The Mega Millions Lottery Is a Suicidal Craze
Tonight a ticket will be chosen worth over half a billion dollars. Lottery agents in New York were selling 1.3 million Mega Millions tickets per hour Thursday.
Officials were expecting to sell about 1.2 billion tickets total before the drawing.
“Americans spend about $60 billion on the lottery every year,” says Stephen Dubner, co-author of “Freakonomics.” “More than $500 per American household goes to playing the lottery.” (CBS This Morning)
There are at least seven reasons you should not gamble with your money in this way — and should tell your congressmen not to support it.
1. It is spiritually suicidal.
“Those who desire to get rich fall into temptation and a snare and many foolish and harmful desires which plunge men into ruin and destruction. . . They have pierced themselves with many a pang” (1 Timothy 6:7–10).
2. It is a kind of embezzlement.
Managers don’t gamble with their Master’s money. All you have belongs to God. All of it. Faithful trustees may not gamble with a trust fund. They have no right. The parable of the talents says Jesus will take account of how we handled his money. “They went and worked” (Matthew 25:16). That is how we seek to provide for ourselves (1 Corinthians 4:12; 1 Thessalonians 4:11; Ephesians 4:28)
3. It’s a fool’s errand.
The odds of winning are nearly 176 million-to-one. You take real money and buy with it a chance. That chance is so infinitesimally small that the dollar is virtually lost. 175,999,999 times. The smaller amounts paid out more often are like a fog to keep you from seeing what is happening.

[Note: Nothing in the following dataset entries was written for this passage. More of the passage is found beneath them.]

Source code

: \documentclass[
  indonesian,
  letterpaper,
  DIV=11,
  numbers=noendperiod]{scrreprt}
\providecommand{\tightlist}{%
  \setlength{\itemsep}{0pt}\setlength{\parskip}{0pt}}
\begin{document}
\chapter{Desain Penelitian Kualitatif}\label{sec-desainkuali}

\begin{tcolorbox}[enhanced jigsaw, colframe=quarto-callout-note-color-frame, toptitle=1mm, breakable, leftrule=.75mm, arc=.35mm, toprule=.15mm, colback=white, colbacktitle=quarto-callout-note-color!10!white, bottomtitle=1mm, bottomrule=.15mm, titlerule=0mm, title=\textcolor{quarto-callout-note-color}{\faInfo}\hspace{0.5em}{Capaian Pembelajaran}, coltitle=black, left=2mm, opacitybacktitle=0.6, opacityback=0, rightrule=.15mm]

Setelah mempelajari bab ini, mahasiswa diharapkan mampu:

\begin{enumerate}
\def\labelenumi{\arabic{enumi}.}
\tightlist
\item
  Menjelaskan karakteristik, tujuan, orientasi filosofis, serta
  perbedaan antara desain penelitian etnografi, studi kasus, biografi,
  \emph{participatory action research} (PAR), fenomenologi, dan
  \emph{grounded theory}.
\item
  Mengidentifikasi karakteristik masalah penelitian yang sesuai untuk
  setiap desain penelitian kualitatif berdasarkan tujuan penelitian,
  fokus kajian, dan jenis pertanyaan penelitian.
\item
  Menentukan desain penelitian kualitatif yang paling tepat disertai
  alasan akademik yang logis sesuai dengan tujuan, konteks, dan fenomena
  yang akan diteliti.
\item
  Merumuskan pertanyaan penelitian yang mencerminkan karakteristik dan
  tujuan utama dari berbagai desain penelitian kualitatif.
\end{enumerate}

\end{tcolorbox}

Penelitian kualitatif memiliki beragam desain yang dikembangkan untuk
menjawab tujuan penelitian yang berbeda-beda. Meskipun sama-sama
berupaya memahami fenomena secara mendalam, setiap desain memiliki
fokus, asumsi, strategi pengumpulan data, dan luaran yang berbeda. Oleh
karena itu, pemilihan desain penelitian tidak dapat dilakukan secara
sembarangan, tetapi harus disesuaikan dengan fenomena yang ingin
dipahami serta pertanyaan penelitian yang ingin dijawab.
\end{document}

4. The system is built on the necessity of most people losing.
The Lottery is just another form of gambling (without any of the glamour and glitz of Las Vegas, of course). The “house” controls the action, the players will all eventually lose. (See International Business Times)
5. It preys on the poor.
It supports and encourages “yet another corrosive addiction that preys upon the greed and hopeless dreams of those trapped in poverty. . . The Consumerist suggested that poor people in the U.S. — those earning $13,000 or less — spend an astounding 9 percent of their income on lottery tickets. . . making this ‘harmless’ game a ‘deeply regressive tax.’” (International Business Times)
6. There is a better alternative.
A survey by Opinion Research Corporation for the Consumer Federation of America and the Financial Planning Association revealed that one-fifth (21 percent) of people surveyed thought the lottery was a practical way to accumulate wealth. We are teaching people to be fools.

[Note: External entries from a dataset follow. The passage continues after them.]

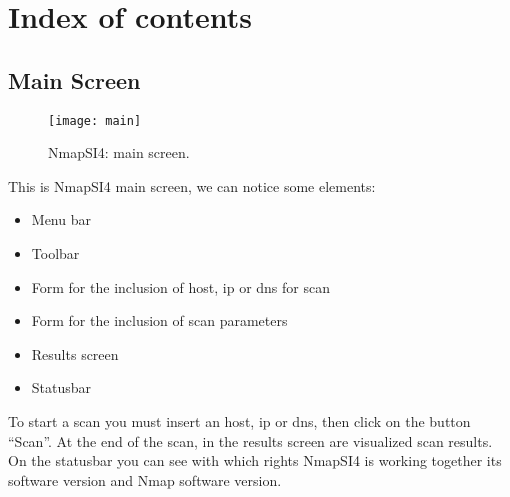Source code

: 
\chapter{Index of contents}
\label{ch:Contents}

\section{Main Screen}
\label{sec:ContentsMain}

\begin{figure}[h]
  \centering
  \texttt{[image: main]}
  \caption{NmapSI4: main screen.}
  \label{fig:ContentsMain}
\end{figure}
This is NmapSI4 main screen, we can notice some elements:
\begin{itemize}
\item Menu bar
\item Toolbar
\item Form for the inclusion of host, ip or dns for scan
\item Form for the inclusion of scan parameters
\item Results screen
\item Statusbar
\end{itemize}
To start a scan you must insert an host, ip or dns, then click on the button
``Scan''. At the end of the scan, in the results screen are visualized scan 
results. On the statusbar you can see with which rights NmapSI4 is working 
together its software version and Nmap software version.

If the $500 a year that on average all American households throw away on the lottery (see above) were invested in an index fund each year for 20 years, each family would have $24,000. Not maybe. Really. And the taxes on these earnings would not only support government services, but would be built on sound and sustainable habits of economic life.
7. For the sake of quick money, government is undermining the virtue without which it cannot survive.
A government that raises money by encouraging and exploiting the weaknesses of its citizens escapes that democratic mechanism of accountability. As important, state-sponsored gambling undercuts the civic virtue upon which democratic governance depends. (First Things, Sept., 1991, 12)
So, if you win, don’t tithe your lottery winnings to our church. Christ does not build his church on the backs of the poor. Pray that Christ’s people will be so satisfied in him that they will be freed from the greed that makes us crave to get rich.